This is where Mike Berlyn comes in. He wasn’t part of the MIT community that coalesced into the original team, rather he was a published writer with three sci-fi novels under his belt (The Integrated Man, Crystal Phoenix, and Blight, released in 1980 and 1981) plus two sci-fi text adventures, Oo-Topis (1981) and Cyborg (1981). His fiction explored human-computer interaction and cloning, with more than a bit of horror mixed in. While he was an accomplished Apple II programmer, he didn’t have the “hard computer science” education that was the hallmark at Infocom. Bringing him into the Infocom fold, a company already priding itself on its literary aspirations, seemed like a match made in heaven. The output was one of the most innovative and different games ever released by Infocom: Suspended.
Part of the inspiration behind Suspended?

Like most of the recent Infocom games, Suspended is impossible without a thorough reading of its manual and “feelies”. This is made doubly important because it is unlike any game that has come before or since. The backstory is equal parts utopia and dystopia: In the distant future on the planet of Contra, nearly all of humanity’s needs are catered to by a brilliant supercomputing cluster consisting of three “filtering computers” controlled by a “central mentality”. That mentality is you, a human plugged into the system for 500 years to unconsciously watch over the whole affair. In case of an emergency, you can be woken up to deal with the problem consciously but you must do so while still being linked to the central computer, using only a handful of robot friends. If you fail to resolve the crisis, the caretakers of the system will assume your brain has gone loopy and will kill you and replace you with a healthy clone prepared just for this purpose. There’s some deep thoughts there, but thankfully we don’t have to ponder them very much.

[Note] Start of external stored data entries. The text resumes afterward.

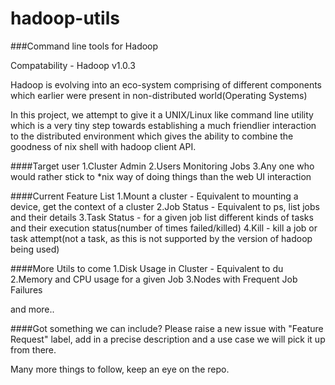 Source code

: hadoop-utils
============

###Command line tools for Hadoop

Compatability - Hadoop v1.0.3

Hadoop is evolving into an eco-system comprising of different components which earlier were present in non-distributed world(Operating Systems)

In this project, we attempt to give it a UNIX/Linux like command line utility which is a very tiny step towards establishing 
a much friendlier interaction to the distributed environment which gives the ability to combine the goodness of nix shell with hadoop client API.

####Target user
  1.Cluster Admin
  2.Users Monitoring Jobs
  3.Any one who would rather stick to *nix way of doing things than the web UI interaction
  
####Current Feature List
  1.Mount a cluster - Equivalent to mounting a device, get the context of a cluster
  2.Job Status - Equivalent to ps, list jobs and their details
  3.Task Status - for a given job list different kinds of tasks and their execution status(number of times failed/killed)
  4.Kill - kill a job or task attempt(not a task, as this is not supported by the version of hadoop being used)

####More Utils to come
  1.Disk Usage in Cluster - Equivalent to du
  2.Memory and CPU usage for a given Job
  3.Nodes with Frequent Job Failures
  
  and more..
  
  
  ####Got something we can include? Please raise a new issue with "Feature Request" label, add in a precise description and a use case
  we will pick it up from there.
  
  Many more things to follow, keep an eye on the repo.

Those “robot friends” that I spoke of are our eyes and ears in this game as we are unable to physically disconnect from the computer link. They are:
  • Iris - A visual robot with two graspers. She is only able to wander through a small portion of the facility. 
  • Waldo - An advanced industrial robot with a great sense of touch. He has six graspers.
  • Sensa - A robot that can detect vibrations and other energy with three graspers. 
  • Auda - A robot that can hear, especially for interaction with humans. She has one grasper.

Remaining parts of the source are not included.